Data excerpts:
+ + + + + + +
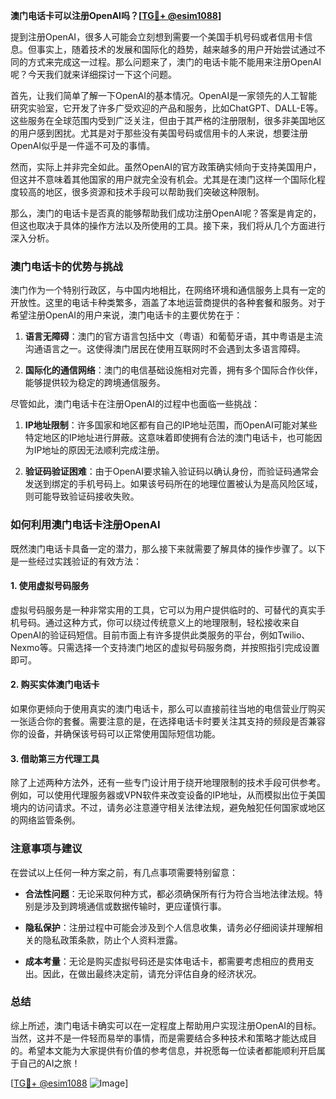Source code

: **澳门电话卡可以注册OpenAI吗？[[TG💪+ @esim1088](https://t.me/s/esim1088)]**

提到注册OpenAI，很多人可能会立刻想到需要一个美国手机号码或者信用卡信息。但事实上，随着技术的发展和国际化的趋势，越来越多的用户开始尝试通过不同的方式来完成这一过程。那么问题来了，澳门的电话卡能不能用来注册OpenAI呢？今天我们就来详细探讨一下这个问题。

首先，让我们简单了解一下OpenAI的基本情况。OpenAI是一家领先的人工智能研究实验室，它开发了许多广受欢迎的产品和服务，比如ChatGPT、DALL-E等。这些服务在全球范围内受到广泛关注，但由于其严格的注册限制，很多非美国地区的用户感到困扰。尤其是对于那些没有美国号码或信用卡的人来说，想要注册OpenAI似乎是一件遥不可及的事情。

然而，实际上并非完全如此。虽然OpenAI的官方政策确实倾向于支持美国用户，但这并不意味着其他国家的用户就完全没有机会。尤其是在澳门这样一个国际化程度较高的地区，很多资源和技术手段可以帮助我们突破这种限制。

那么，澳门的电话卡是否真的能够帮助我们成功注册OpenAI呢？答案是肯定的，但这也取决于具体的操作方法以及所使用的工具。接下来，我们将从几个方面进行深入分析。

### **澳门电话卡的优势与挑战**

澳门作为一个特别行政区，与中国内地相比，在网络环境和通信服务上具有一定的开放性。这里的电话卡种类繁多，涵盖了本地运营商提供的各种套餐和服务。对于希望注册OpenAI的用户来说，澳门电话卡的主要优势在于：

1. **语言无障碍**：澳门的官方语言包括中文（粤语）和葡萄牙语，其中粤语是主流沟通语言之一。这使得澳门居民在使用互联网时不会遇到太多语言障碍。
   
2. **国际化的通信网络**：澳门的电信基础设施相对完善，拥有多个国际合作伙伴，能够提供较为稳定的跨境通信服务。

尽管如此，澳门电话卡在注册OpenAI的过程中也面临一些挑战：

1. **IP地址限制**：许多国家和地区都有自己的IP地址范围，而OpenAI可能对某些特定地区的IP地址进行屏蔽。这意味着即使拥有合法的澳门电话卡，也可能因为IP地址的原因无法顺利完成注册。

2. **验证码验证困难**：由于OpenAI要求输入验证码以确认身份，而验证码通常会发送到绑定的手机号码上。如果该号码所在的地理位置被认为是高风险区域，则可能导致验证码接收失败。

### **如何利用澳门电话卡注册OpenAI**

既然澳门电话卡具备一定的潜力，那么接下来就需要了解具体的操作步骤了。以下是一些经过实践验证的有效方法：

#### **1. 使用虚拟号码服务**
虚拟号码服务是一种非常实用的工具，它可以为用户提供临时的、可替代的真实手机号码。通过这种方式，你可以绕过传统意义上的地理限制，轻松接收来自OpenAI的验证码短信。目前市面上有许多提供此类服务的平台，例如Twilio、Nexmo等。只需选择一个支持澳门地区的虚拟号码服务商，并按照指引完成设置即可。

#### **2. 购买实体澳门电话卡**
如果你更倾向于使用真实的澳门电话卡，那么可以直接前往当地的电信营业厅购买一张适合你的套餐。需要注意的是，在选择电话卡时要关注其支持的频段是否兼容你的设备，并确保该号码可以正常使用国际短信功能。

#### **3. 借助第三方代理工具**
除了上述两种方法外，还有一些专门设计用于绕开地理限制的技术手段可供参考。例如，可以使用代理服务器或VPN软件来改变设备的IP地址，从而模拟出位于美国境内的访问请求。不过，请务必注意遵守相关法律法规，避免触犯任何国家或地区的网络监管条例。

### **注意事项与建议**

在尝试以上任何一种方案之前，有几点事项需要特别留意：

- **合法性问题**：无论采取何种方式，都必须确保所有行为符合当地法律法规。特别是涉及到跨境通信或数据传输时，更应谨慎行事。
  
- **隐私保护**：注册过程中可能会涉及到个人信息收集，请务必仔细阅读并理解相关的隐私政策条款，防止个人资料泄露。

- **成本考量**：无论是购买虚拟号码还是实体电话卡，都需要考虑相应的费用支出。因此，在做出最终决定前，请充分评估自身的经济状况。

### **总结**

综上所述，澳门电话卡确实可以在一定程度上帮助用户实现注册OpenAI的目标。当然，这并不是一件轻而易举的事情，而是需要结合多种技术和策略才能达成目的。希望本文能为大家提供有价值的参考信息，并祝愿每一位读者都能顺利开启属于自己的AI之旅！

[[TG💪+ @esim1088](https://t.me/s/esim1088) ![Image](https://i.postimg.cc/4NQfJmqS/Snipaste-2025-05-13-00-14-12.png)]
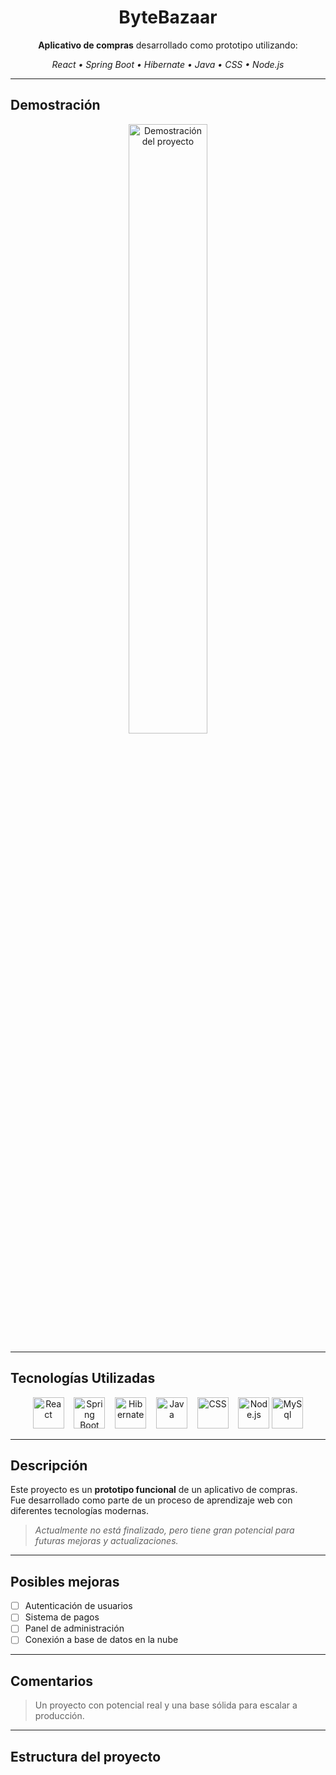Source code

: <h1 align="center">ByteBazaar</h1>

<p align="center"><strong>Aplicativo de compras</strong> desarrollado como prototipo utilizando:</p>

<p align="center"><i>React • Spring Boot • Hibernate • Java • CSS • Node.js</i></p>

---

## Demostración

<p align="center">
  <img src="https://github.com/SergiusYT/Proyectos-Programacion-II/raw/main/Proyectos-Programacion-II/ContenidoMultimedia/Demostracion.gif" alt="Demostración del proyecto" width="50%" style="border-radius: 10px;">
</p>

---

## Tecnologías Utilizadas

<p align="center">
  <img src="https://cdn.jsdelivr.net/gh/devicons/devicon/icons/react/react-original.svg" width="50px" alt="React" title="React"/>
  &nbsp;&nbsp;
  <img src="https://cdn.jsdelivr.net/gh/devicons/devicon/icons/spring/spring-original.svg" width="50px" alt="Spring Boot" title="Spring Boot"/>
  &nbsp;&nbsp;
  <img src="https://cdn.jsdelivr.net/gh/devicons/devicon/icons/hibernate/hibernate-plain.svg" width="50px" alt="Hibernate" title="Hibernate"/>
  &nbsp;&nbsp;
  <img src="https://cdn.jsdelivr.net/gh/devicons/devicon/icons/java/java-original.svg" width="50px" alt="Java" title="Java"/>
  &nbsp;&nbsp;
  <img src="https://cdn.jsdelivr.net/gh/devicons/devicon/icons/css3/css3-original.svg" width="50px" alt="CSS" title="CSS"/>
  &nbsp;&nbsp;
  <img src="https://cdn.jsdelivr.net/gh/devicons/devicon/icons/nodejs/nodejs-original.svg" width="50px" alt="Node.js" title="Node.js"/>
  <img src="https://cdn.jsdelivr.net/gh/devicons/devicon/icons/mysql/mysql-original.svg" width="50px" alt="MySql" title="MySql"/>
</p>

---

## Descripción

Este proyecto es un **prototipo funcional** de un aplicativo de compras.  
Fue desarrollado como parte de un proceso de aprendizaje web con diferentes tecnologías modernas.

> *Actualmente no está finalizado, pero tiene gran potencial para futuras mejoras y actualizaciones.*

---

## Posibles mejoras

- [ ] Autenticación de usuarios
- [ ] Sistema de pagos
- [ ] Panel de administración
- [ ] Conexión a base de datos en la nube

---

## Comentarios

> Un proyecto con potencial real y una base sólida para escalar a producción.

---

## Estructura del proyecto

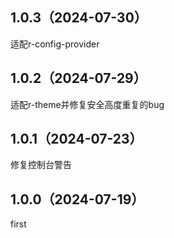 ## 1.0.3（2024-07-30）
适配r-config-provider
## 1.0.2（2024-07-29）
适配r-theme并修复安全高度重复的bug
## 1.0.1（2024-07-23）
修复控制台警告
## 1.0.0（2024-07-19）
first
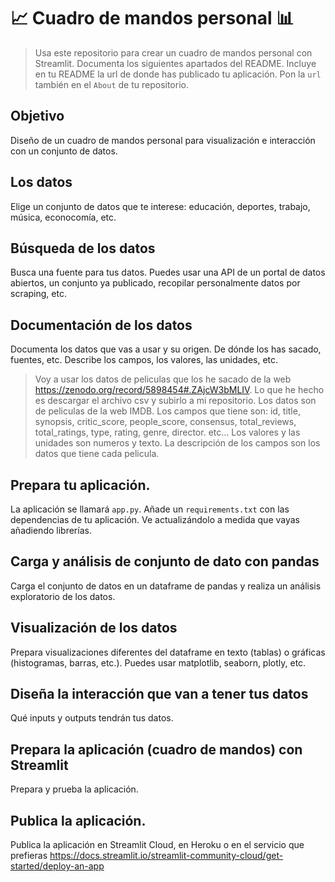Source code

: # 📈 Cuadro de mandos personal 📊
 
> Usa este repositorio para crear un cuadro de mandos personal con Streamlit. Documenta los siguientes apartados del README.
> Incluye en tu README la url de donde has publicado tu aplicación. Pon la `url` también en el `About` de tu repositorio.

## Objetivo
Diseño de un cuadro de mandos personal para visualización e interacción con un conjunto de datos.

## Los datos
Elige un conjunto de datos que te interese: educación, deportes, trabajo, música, econocomía, etc. 

## Búsqueda de los datos
Busca una fuente para tus datos. Puedes usar una API de un portal de datos abiertos, un conjunto ya publicado, recopilar personalmente datos por scraping, etc.

## Documentación de los datos
Documenta los datos que vas a usar y su origen. De dónde los has sacado, fuentes, etc. Describe los campos, los valores, las unidades, etc.

> Voy a usar los datos de peliculas que los he sacado de la web https://zenodo.org/record/5898454#.ZAjcW3bMLIV. Lo que he hecho es descargar el archivo csv y subirlo a mi repositorio. Los datos son de peliculas de la web IMDB. Los campos que tiene son: id, title, synopsis, critic_score, people_score, consensus, total_reviews, total_ratings, type, rating, genre, director. etc... Los valores y las unidades son numeros y texto.
La descripción de los campos son los datos que tiene cada pelicula.

## Prepara tu aplicación.
La aplicación se llamará `app.py`. Añade un `requirements.txt` con las dependencias de tu aplicación. Ve actualizándolo a medida que vayas añadiendo librerías.

## Carga y análisis de conjunto de dato con pandas
Carga el conjunto de datos en un dataframe de pandas y realiza un análisis exploratorio de los datos.

## Visualización de los datos
Prepara visualizaciones diferentes del dataframe en texto (tablas) o gráficas (histogramas, barras, etc.). Puedes usar matplotlib, seaborn, plotly, etc.

## Diseña la interacción que van a tener tus datos
Qué inputs y outputs tendrán tus datos. 

## Prepara la aplicación (cuadro de mandos) con Streamlit
Prepara y prueba la aplicación.

## Publica la aplicación.
Publica la aplicación en Streamlit Cloud, en Heroku o en el servicio que prefieras https://docs.streamlit.io/streamlit-community-cloud/get-started/deploy-an-app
+ + + + + + +
◆ **Exercise instructions**: Of the lines above, extract only those from the line with "## Prepara tu aplicación." to the line with "## Visualización de los datos", both included, exactly as written.

◆ **Exercise response**:
## Prepara tu aplicación.
La aplicación se llamará `app.py`. Añade un `requirements.txt` con las dependencias de tu aplicación. Ve actualizándolo a medida que vayas añadiendo librerías.

## Carga y análisis de conjunto de dato con pandas
Carga el conjunto de datos en un dataframe de pandas y realiza un análisis exploratorio de los datos.

## Visualización de los datos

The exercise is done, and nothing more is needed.